**Required work**
Transcribe the records word for word. Leave every picture out.

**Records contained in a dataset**
++++
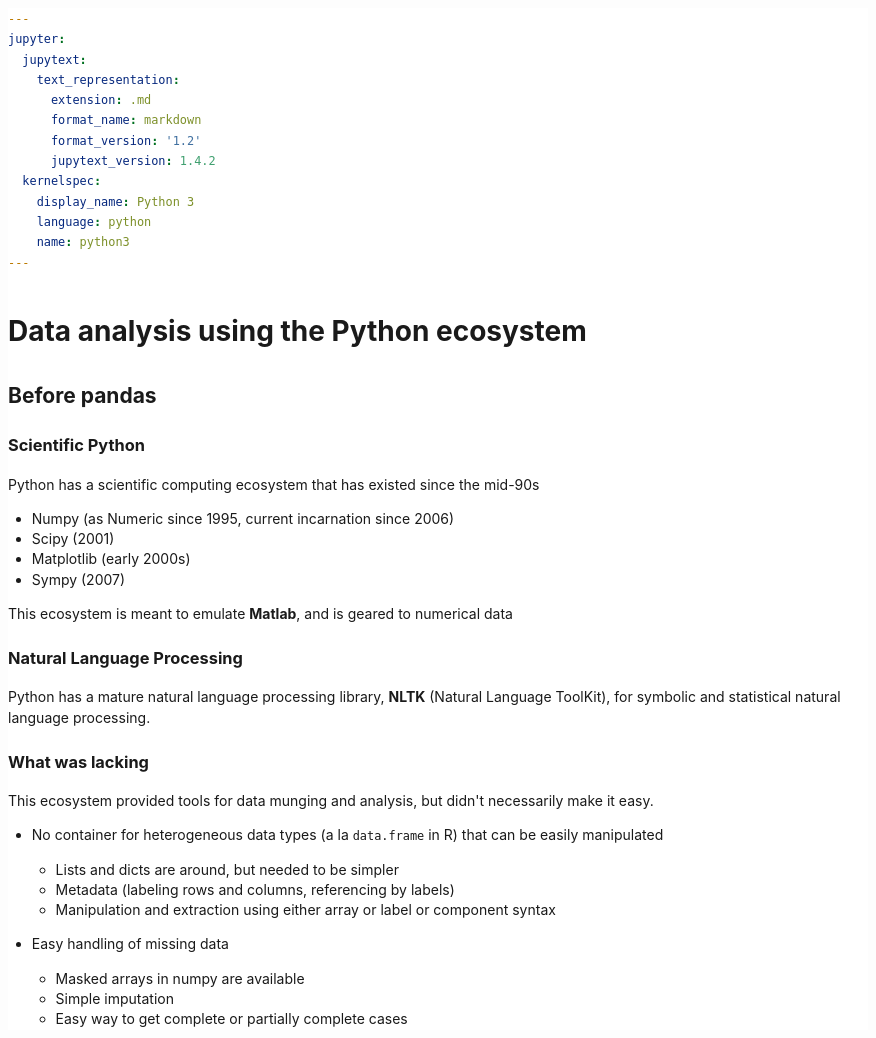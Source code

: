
 ```yaml
---
jupyter:
  jupytext:
    text_representation:
      extension: .md
      format_name: markdown
      format_version: '1.2'
      jupytext_version: 1.4.2
  kernelspec:
    display_name: Python 3
    language: python
    name: python3
---
```



# Data analysis using the Python ecosystem

## Before pandas

### Scientific Python
Python has a scientific computing ecosystem that has existed since the mid-90s

+ Numpy (as Numeric since 1995, current incarnation since 2006)
+ Scipy (2001)
+ Matplotlib (early 2000s)
+ Sympy (2007)

This ecosystem is meant to emulate __Matlab__, and is geared to numerical data

### Natural Language Processing
Python has a mature natural language processing library, __NLTK__ (Natural Language ToolKit), for symbolic and statistical natural language processing.

### What was lacking

This ecosystem provided tools for data munging and analysis, but didn't necessarily make it easy. 

+ No container for heterogeneous data types (a la <code>data.frame</code> in R) that can be easily manipulated

    - Lists and dicts are around, but needed to be simpler
    - Metadata (labeling rows and columns, referencing by labels)
    - Manipulation and extraction using either array or label or component syntax
    
+ Easy handling of missing data

    - Masked arrays in numpy are available
    - Simple imputation
    - Easy way to get complete or partially complete cases
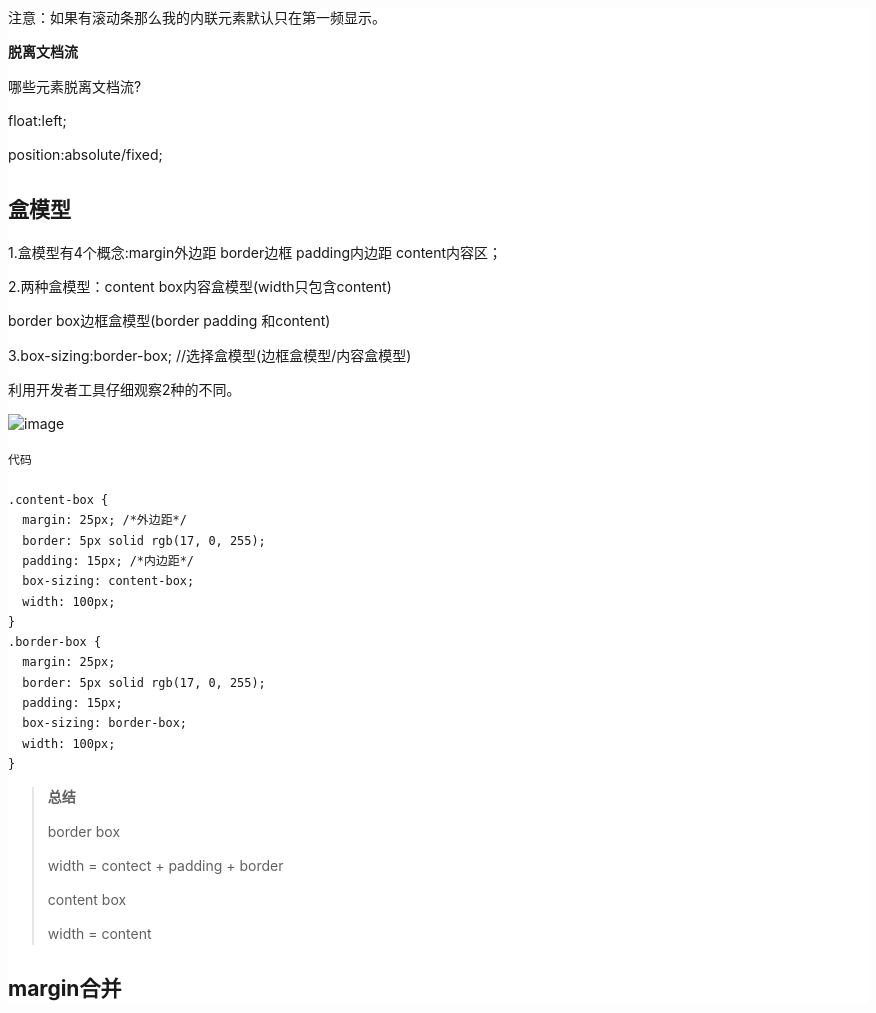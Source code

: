 注意：如果有滚动条那么我的内联元素默认只在第一频显示。

**脱离文档流**

哪些元素脱离文档流?

float:left;

position:absolute/fixed;

## **盒模型**

1.盒模型有4个概念:margin外边距 border边框 padding内边距 content内容区；

2.两种盒模型：content box内容盒模型(width只包含content)

border box边框盒模型(border padding 和content)

3.box-sizing:border-box; //选择盒模型(边框盒模型/内容盒模型)

利用开发者工具仔细观察2种的不同。

![image](https://upload-images.jianshu.io/upload_images/21487050-e04969cf62faafe0.jpg?imageMogr2/auto-orient/strip%7CimageView2/2/w/1240)

```
代码

.content-box {
  margin: 25px; /*外边距*/
  border: 5px solid rgb(17, 0, 255);
  padding: 15px; /*内边距*/
  box-sizing: content-box;
  width: 100px;
}
.border-box {
  margin: 25px;
  border: 5px solid rgb(17, 0, 255);
  padding: 15px;
  box-sizing: border-box;
  width: 100px;
}
```

> **总结**
> 
> border box
> 
> width = contect + padding + border
> 
> content box
> 
> width = content

## **margin合并**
++++
**Finished task**
Source code

:
 ```yaml
---
jupyter:
  jupytext:
    text_representation:
      extension: .md
      format_name: markdown
      format_version: '1.2'
      jupytext_version: 1.4.2
  kernelspec:
    display_name: Python 3
    language: python
    name: python3
---
```



# Data analysis using the Python ecosystem

## Before pandas

### Scientific Python
Python has a scientific computing ecosystem that has existed since the mid-90s

+ Numpy (as Numeric since 1995, current incarnation since 2006)
+ Scipy (2001)
+ Matplotlib (early 2000s)
+ Sympy (2007)

This ecosystem is meant to emulate __Matlab__, and is geared to numerical data

### Natural Language Processing
Python has a mature natural language processing library, __NLTK__ (Natural Language ToolKit), for symbolic and statistical natural language processing.

### What was lacking

This ecosystem provided tools for data munging and analysis, but didn't necessarily make it easy. 

+ No container for heterogeneous data types (a la <code>data.frame</code> in R) that can be easily manipulated

    - Lists and dicts are around, but needed to be simpler
    - Metadata (labeling rows and columns, referencing by labels)
    - Manipulation and extraction using either array or label or component syntax
    
+ Easy handling of missing data

    - Masked arrays in numpy are available
    - Simple imputation
    - Easy way to get complete or partially complete cases
Source code

: 注意：如果有滚动条那么我的内联元素默认只在第一频显示。

**脱离文档流**

哪些元素脱离文档流?

float:left;

position:absolute/fixed;

## **盒模型**

1.盒模型有4个概念:margin外边距 border边框 padding内边距 content内容区；

2.两种盒模型：content box内容盒模型(width只包含content)

border box边框盒模型(border padding 和content)

3.box-sizing:border-box; //选择盒模型(边框盒模型/内容盒模型)

利用开发者工具仔细观察2种的不同。

![image](https://upload-images.jianshu.io/upload_images/21487050-e04969cf62faafe0.jpg?imageMogr2/auto-orient/strip%7CimageView2/2/w/1240)

```
代码

.content-box {
  margin: 25px; /*外边距*/
  border: 5px solid rgb(17, 0, 255);
  padding: 15px; /*内边距*/
  box-sizing: content-box;
  width: 100px;
}
.border-box {
  margin: 25px;
  border: 5px solid rgb(17, 0, 255);
  padding: 15px;
  box-sizing: border-box;
  width: 100px;
}
```

> **总结**
> 
> border box
> 
> width = contect + padding + border
> 
> content box
> 
> width = content

## **margin合并**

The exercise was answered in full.